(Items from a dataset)
--
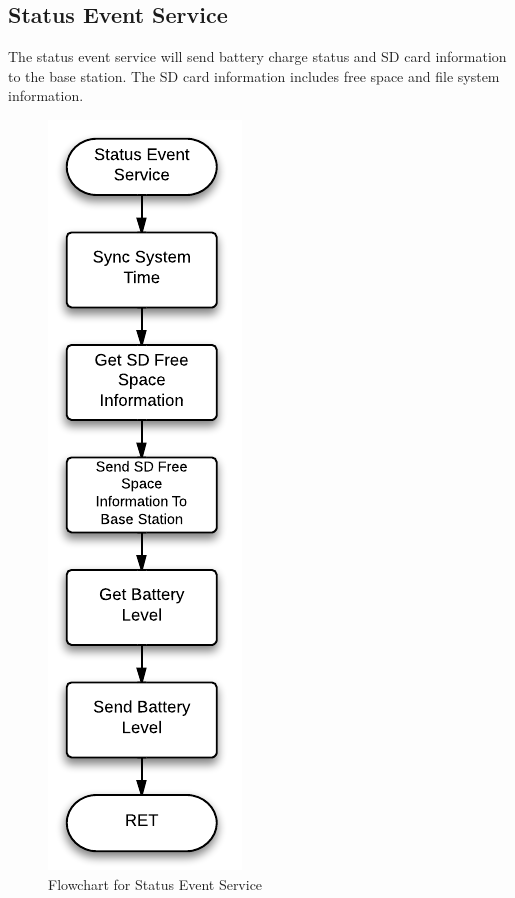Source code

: \subsection{Status Event Service}
The status event service will send battery charge status and SD card information to the base station. The SD card information includes free space and file system information.
\begin{figure}[H]
	\centering
	\includegraphics[scale=1.0]{img/StatusEventService}
	\caption{Flowchart for Status Event Service \label{fig:statusMode}}
\end{figure}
--
§ Assigned task: Pictures aside, repeat each entry in full and without change.

§ Response below:
Source code

: \subsection{Status Event Service}
The status event service will send battery charge status and SD card information to the base station. The SD card information includes free space and file system information.
\begin{figure}[H]
	\centering
	\includegraphics[scale=1.0]{img/StatusEventService}
	\caption{Flowchart for Status Event Service \label{fig:statusMode}}
\end{figure}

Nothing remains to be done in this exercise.